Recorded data
-------------------------
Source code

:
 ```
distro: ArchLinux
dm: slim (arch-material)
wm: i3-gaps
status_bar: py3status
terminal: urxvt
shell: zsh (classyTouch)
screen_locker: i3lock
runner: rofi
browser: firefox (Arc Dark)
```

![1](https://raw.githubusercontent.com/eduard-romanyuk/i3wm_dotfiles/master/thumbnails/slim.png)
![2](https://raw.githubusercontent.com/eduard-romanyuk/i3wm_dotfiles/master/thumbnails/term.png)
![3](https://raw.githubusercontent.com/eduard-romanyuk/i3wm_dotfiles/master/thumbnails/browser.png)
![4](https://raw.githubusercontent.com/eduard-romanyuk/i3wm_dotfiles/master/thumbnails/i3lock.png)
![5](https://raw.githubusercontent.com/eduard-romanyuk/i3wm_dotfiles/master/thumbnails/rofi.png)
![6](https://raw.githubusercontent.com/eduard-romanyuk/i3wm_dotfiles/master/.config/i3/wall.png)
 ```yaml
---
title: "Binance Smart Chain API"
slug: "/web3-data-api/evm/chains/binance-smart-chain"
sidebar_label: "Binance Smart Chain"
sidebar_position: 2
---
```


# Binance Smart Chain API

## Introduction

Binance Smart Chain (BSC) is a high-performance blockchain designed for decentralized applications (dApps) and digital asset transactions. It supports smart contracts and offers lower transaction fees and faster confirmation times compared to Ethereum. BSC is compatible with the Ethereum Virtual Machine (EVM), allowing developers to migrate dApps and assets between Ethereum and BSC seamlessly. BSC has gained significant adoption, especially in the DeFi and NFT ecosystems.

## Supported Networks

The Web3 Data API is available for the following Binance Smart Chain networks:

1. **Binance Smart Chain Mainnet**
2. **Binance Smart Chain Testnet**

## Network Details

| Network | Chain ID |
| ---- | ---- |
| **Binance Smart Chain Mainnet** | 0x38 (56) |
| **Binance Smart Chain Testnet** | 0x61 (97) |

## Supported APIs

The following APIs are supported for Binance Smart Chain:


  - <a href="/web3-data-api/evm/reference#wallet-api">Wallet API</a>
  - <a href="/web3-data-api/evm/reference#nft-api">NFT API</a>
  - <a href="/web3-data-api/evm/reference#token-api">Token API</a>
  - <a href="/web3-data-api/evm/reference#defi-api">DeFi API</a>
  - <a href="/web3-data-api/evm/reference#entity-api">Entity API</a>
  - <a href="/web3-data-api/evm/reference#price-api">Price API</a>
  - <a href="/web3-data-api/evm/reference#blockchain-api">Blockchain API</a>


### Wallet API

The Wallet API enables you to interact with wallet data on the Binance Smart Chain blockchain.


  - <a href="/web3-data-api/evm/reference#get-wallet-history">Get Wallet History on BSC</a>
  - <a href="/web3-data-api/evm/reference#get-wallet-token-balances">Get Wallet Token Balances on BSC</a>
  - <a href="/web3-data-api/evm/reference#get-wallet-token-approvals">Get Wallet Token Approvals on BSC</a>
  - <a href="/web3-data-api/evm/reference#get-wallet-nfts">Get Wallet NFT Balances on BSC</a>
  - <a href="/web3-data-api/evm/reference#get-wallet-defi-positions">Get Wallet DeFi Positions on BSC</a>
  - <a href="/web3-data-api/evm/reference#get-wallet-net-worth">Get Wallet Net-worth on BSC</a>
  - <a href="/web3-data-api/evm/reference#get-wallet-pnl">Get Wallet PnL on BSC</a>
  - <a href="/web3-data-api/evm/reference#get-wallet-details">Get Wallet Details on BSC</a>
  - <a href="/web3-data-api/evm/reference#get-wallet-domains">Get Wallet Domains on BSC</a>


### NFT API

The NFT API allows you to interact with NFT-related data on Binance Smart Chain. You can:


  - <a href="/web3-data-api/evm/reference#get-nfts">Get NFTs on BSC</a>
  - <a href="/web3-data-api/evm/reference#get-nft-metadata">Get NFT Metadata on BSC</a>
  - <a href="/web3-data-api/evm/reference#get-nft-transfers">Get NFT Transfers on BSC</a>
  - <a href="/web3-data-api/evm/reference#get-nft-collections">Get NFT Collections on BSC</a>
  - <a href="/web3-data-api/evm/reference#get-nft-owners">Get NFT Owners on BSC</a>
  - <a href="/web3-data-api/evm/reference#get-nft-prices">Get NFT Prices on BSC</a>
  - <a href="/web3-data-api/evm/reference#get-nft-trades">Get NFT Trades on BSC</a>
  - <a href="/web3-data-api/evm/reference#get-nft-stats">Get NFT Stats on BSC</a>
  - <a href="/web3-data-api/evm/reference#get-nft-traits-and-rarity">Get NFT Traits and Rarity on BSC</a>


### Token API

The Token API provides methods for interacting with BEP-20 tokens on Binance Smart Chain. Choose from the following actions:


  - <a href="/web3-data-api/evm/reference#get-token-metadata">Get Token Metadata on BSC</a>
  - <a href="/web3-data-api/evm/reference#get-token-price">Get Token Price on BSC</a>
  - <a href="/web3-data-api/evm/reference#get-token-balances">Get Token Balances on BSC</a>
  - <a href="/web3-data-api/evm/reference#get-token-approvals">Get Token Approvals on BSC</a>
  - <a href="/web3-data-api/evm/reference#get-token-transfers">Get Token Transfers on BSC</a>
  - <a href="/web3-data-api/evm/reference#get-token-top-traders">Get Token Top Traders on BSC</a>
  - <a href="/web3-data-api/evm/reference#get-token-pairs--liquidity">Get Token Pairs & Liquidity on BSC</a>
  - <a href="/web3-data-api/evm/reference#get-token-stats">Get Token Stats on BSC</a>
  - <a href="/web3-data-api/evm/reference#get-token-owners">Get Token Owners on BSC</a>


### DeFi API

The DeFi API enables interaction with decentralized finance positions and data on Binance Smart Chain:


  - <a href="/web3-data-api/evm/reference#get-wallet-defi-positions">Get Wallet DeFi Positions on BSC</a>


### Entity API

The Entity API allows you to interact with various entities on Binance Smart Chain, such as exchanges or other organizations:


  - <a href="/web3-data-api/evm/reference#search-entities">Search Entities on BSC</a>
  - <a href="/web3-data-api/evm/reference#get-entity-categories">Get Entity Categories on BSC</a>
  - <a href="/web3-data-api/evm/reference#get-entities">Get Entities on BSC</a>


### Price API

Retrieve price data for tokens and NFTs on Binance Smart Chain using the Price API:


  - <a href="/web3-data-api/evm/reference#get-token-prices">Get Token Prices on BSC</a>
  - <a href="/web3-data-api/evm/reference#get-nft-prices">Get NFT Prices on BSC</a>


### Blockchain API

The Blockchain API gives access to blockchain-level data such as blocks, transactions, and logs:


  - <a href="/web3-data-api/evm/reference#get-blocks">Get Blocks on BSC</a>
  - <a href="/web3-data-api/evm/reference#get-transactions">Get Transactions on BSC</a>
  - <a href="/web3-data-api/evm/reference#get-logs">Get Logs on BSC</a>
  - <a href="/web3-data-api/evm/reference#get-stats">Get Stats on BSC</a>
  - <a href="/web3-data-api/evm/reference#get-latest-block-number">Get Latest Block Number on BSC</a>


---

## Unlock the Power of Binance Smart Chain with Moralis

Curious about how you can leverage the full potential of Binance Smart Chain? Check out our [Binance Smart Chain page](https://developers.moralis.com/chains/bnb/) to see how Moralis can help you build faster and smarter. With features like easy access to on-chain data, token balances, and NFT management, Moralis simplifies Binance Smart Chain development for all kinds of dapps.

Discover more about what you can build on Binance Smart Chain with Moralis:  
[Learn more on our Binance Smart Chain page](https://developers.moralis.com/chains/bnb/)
-------------------------
TASK DESCRIPTION = Count the lines of the data that contain the word "Metadata", and give only that number.

SOLUTION TO THIS EXERCISE = 2